10 States Have Already Met New Carbon Targets

The NYT reports this morning that ten states had already met the new federal targets for carbon emissions reductions by 2012.  This is an indication that the choice of 2005 was an easy way to let states off the hook for real reductions.  Much of the carbon emissions reductions has happened because electricity demand has fallen, not from any other changes in behavior or generation.

Although reductions from falling demand indicate how weak the new EPA standard is, they also illustrate the kind of impact demand management, including investment in energy efficiency and conservation, can have.  The whiners need to stop whining and get to work.

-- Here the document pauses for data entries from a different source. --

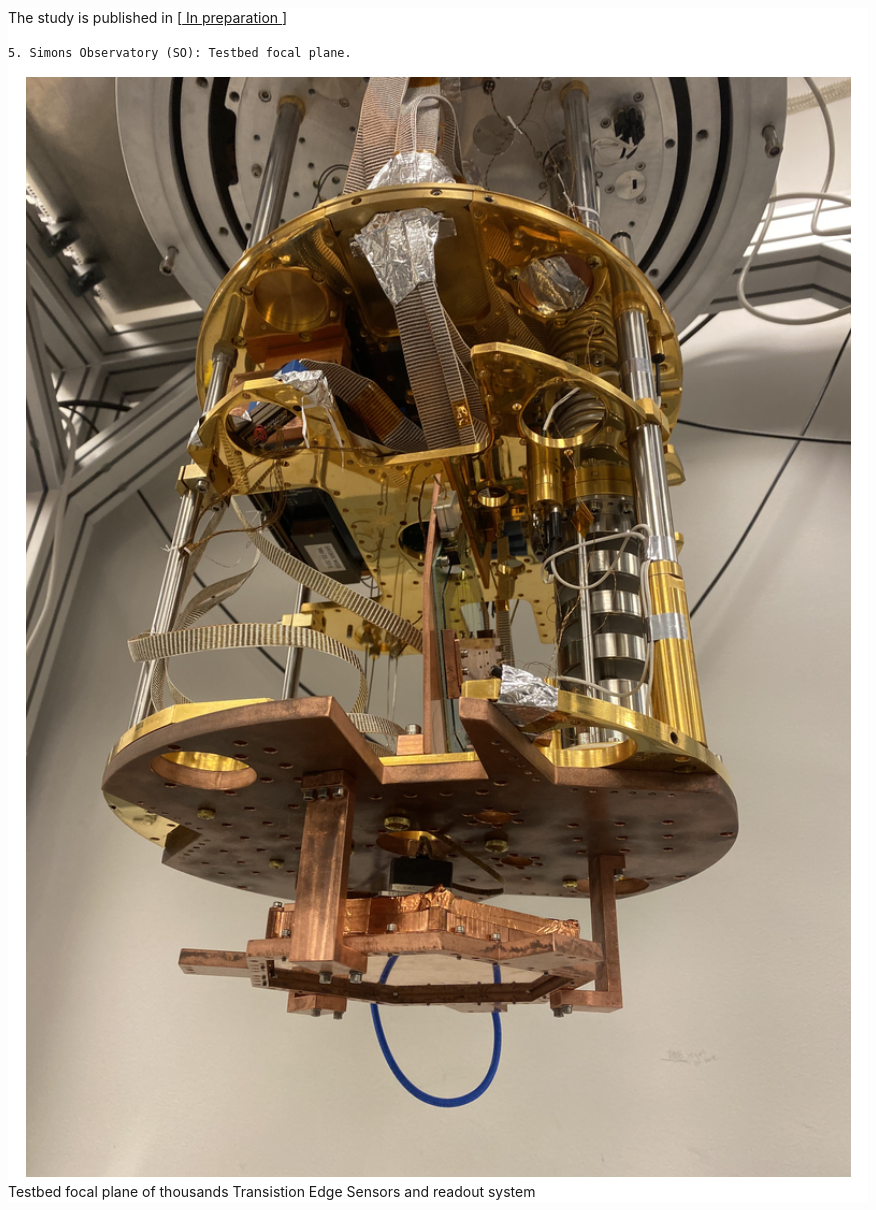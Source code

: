  The study is published in [<a href="" target="_blank"> In preparation </a>]


```
5. Simons Observatory (SO): Testbed focal plane.
```
<img src="/images/IMG_0598.jpeg" alt="Cornell cryostar for Simons Observatory" width="100%">
Testbed focal plane of thousands Transistion Edge Sensors and readout system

The NYT story also illustrates that multi-state agreements like RGGI work:

Maine, Massachusetts, New Hampshire and New York cut their power-sector emissions more than 40 percent from 2005 to 2012, according to the Georgetown Climate Center, with Maryland close behind at 39 percent. The states are part of a nine-state project called the Regional Greenhouse Gas Initiative and, like much of the country, have benefited from the recent abundance of cheap natural gas.

2 thoughts on “10 States Have Already Met New Carbon Targets

  1. If I’m reading between the lines of that quote about RGGI correctly, it sounds like RGGI only “works” if you ignore recent research on the methane emissions from shale gas production.